Zuvor war der für Festland-China wichtige Shanghaier Aktienmarkt um sechs Prozent eingebrochen und verlor binnen drei Wochen rund ein Drittel seines Werts. Das ist der größte Crash seit über 20 Jahren.

Deutsche Wirtschafts Nachrichten: Der chinesische Aktienmarkt hat in den vergangenen drei Wochen etwa 30 Prozent seines Wertes verloren. Was ist ursächlich für so einen massiven Kursverfall?

Adrian Zuercher: Einen spezifischen Grund auszumachen ist schwierig. Es ist eher die altbekannte Geschichte von Euphorie und Furcht. In den vergangenen Monaten hat der chinesische Aktienmarkt eine sagenhafte Rallye erlebt, ermöglicht durch Millionen von Kleinanlegern, welche durch immer höhere Gewinne angelockt wurden. Ein Schneeballeffekt, der von der Regierung einerseits mit Argusaugen beobachtet wurde, gleichzeitig aber auch mit billigem Geld von ihr geschürt wurde. Fundamental war der Aktienanstieg jedoch schlecht untermauert. Insbesondere bei Aktien von kleineren und mittleren Unternehmen kam es zu Übertreibungen. Im Juni blieben plötzlich die neuen Käufer aus und als die ersten Gewinnmitnahmen einsetzten, löste dies eine Abwärtsspirale aus. Der Effekt wurde verstärkt, da ein Teil der vorangegangen Rallye mit Krediten finanziert wurde.

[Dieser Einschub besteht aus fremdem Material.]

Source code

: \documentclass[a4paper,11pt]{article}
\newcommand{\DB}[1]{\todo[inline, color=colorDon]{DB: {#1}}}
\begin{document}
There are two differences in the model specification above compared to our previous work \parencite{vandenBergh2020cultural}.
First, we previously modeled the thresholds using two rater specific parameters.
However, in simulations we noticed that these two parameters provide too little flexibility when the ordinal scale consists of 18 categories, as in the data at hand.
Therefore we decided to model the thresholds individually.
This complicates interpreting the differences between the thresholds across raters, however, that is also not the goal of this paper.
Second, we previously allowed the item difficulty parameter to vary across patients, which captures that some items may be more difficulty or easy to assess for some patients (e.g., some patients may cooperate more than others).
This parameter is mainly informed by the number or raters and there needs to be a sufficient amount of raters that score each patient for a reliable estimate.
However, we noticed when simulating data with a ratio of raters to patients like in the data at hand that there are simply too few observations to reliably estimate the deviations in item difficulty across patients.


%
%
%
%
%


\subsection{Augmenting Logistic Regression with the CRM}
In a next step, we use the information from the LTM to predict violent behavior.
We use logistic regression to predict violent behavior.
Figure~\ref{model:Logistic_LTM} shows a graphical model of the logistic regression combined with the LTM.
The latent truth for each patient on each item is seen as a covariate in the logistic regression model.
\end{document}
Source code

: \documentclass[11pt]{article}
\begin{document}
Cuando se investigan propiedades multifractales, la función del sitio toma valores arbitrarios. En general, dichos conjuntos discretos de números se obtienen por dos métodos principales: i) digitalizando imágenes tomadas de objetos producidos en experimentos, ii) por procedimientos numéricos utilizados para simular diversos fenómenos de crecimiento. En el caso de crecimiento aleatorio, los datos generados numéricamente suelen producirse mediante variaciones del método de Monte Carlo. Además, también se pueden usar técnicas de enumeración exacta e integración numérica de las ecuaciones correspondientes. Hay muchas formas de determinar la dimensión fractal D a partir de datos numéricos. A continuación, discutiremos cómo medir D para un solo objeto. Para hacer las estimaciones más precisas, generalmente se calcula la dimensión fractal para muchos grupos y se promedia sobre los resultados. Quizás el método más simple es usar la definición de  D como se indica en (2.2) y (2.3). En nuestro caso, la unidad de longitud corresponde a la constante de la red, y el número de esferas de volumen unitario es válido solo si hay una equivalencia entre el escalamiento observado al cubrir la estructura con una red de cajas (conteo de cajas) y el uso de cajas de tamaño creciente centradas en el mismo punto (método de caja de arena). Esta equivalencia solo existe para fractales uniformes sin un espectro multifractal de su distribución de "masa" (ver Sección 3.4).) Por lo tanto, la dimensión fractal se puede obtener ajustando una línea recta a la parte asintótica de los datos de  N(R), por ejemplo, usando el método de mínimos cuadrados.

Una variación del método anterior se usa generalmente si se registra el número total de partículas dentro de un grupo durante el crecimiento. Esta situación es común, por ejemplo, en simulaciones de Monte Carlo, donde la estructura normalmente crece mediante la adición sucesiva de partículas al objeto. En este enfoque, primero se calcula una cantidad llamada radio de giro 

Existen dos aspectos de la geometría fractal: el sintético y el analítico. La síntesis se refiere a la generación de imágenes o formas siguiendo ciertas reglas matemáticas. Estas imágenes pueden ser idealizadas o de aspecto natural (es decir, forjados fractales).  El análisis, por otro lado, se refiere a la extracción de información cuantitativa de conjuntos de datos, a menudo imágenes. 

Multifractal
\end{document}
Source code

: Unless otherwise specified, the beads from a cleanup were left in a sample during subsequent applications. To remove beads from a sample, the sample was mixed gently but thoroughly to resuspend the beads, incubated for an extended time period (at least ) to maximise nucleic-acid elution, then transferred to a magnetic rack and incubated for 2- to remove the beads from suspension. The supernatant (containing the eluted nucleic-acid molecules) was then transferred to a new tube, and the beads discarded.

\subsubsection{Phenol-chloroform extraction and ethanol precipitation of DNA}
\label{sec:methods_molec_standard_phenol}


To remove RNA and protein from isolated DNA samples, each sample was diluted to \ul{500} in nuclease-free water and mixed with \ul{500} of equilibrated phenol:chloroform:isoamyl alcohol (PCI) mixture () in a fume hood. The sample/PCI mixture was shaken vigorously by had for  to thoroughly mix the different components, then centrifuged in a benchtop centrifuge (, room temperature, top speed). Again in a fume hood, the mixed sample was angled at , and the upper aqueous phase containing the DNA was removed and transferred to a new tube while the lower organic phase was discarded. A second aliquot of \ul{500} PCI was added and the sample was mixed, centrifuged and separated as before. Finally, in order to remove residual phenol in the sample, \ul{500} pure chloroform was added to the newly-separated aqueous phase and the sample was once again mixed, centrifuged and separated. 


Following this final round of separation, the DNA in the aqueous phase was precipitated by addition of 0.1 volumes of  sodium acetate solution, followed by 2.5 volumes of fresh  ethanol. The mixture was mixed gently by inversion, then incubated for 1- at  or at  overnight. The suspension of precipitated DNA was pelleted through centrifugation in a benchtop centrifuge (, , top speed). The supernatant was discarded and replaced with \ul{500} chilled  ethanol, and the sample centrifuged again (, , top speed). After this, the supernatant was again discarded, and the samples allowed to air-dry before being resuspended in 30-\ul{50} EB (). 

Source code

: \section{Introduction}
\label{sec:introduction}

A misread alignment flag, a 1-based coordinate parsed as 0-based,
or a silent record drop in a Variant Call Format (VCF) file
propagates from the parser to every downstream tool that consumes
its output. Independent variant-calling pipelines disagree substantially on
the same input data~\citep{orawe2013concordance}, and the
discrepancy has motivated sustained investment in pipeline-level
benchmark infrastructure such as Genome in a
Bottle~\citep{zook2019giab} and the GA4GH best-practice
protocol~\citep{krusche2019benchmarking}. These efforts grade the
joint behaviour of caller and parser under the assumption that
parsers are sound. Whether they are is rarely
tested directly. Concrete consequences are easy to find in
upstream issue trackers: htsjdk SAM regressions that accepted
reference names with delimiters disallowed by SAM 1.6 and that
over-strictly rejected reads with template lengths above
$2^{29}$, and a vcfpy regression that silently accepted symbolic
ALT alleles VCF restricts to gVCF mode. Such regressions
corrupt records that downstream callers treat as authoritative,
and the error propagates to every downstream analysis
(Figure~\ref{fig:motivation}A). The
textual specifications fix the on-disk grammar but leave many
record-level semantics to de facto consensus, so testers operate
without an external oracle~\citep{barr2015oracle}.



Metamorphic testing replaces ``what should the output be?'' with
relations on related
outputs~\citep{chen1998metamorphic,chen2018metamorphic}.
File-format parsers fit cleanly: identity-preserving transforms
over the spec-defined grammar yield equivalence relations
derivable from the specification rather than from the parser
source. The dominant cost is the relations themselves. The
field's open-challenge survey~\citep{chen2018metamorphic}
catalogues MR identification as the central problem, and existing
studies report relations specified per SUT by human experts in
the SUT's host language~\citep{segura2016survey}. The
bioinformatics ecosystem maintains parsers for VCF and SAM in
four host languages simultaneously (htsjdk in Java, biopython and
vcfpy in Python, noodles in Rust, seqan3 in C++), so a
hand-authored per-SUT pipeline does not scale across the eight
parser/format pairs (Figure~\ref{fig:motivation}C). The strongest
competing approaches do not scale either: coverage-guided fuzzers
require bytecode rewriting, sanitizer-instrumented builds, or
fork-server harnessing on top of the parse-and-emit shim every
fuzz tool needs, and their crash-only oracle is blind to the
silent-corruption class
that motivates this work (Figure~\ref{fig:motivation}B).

Deutsche Wirtschafts Nachrichten: Bei einem möglichen Crash: Wie viel Kapital ist im Risiko?

Adrian Zuercher: Die jüngste Kursdynamik in Shanghai und Shenzhen kommen einem Crash relativ nahe. In den beiden chinesischen Märkten zusammen wurden etwa 3,5 Billionen US-Dollar seit dem Beginn der Korrektur ausgelöscht. Das entspricht in etwa dem Aktienmarkt von Großbritannien. Die aktuelle Marktkapitalisierung beträgt nun noch 7,8 Billionen US-Dollar, dies würde jedoch bedeuten, dass der ganze Aktienmarkt ausgelöscht würde, wovon wir natürlich nicht ausgehen.

Deutsche Wirtschafts Nachrichten: Die chinesischen Regulatoren versuchen bereits mit mehrfachen Zinssenkungen und vereinfachter Kreditvergabe der Banken gegenzusteuern. Warum hat das bislang keine Effekte?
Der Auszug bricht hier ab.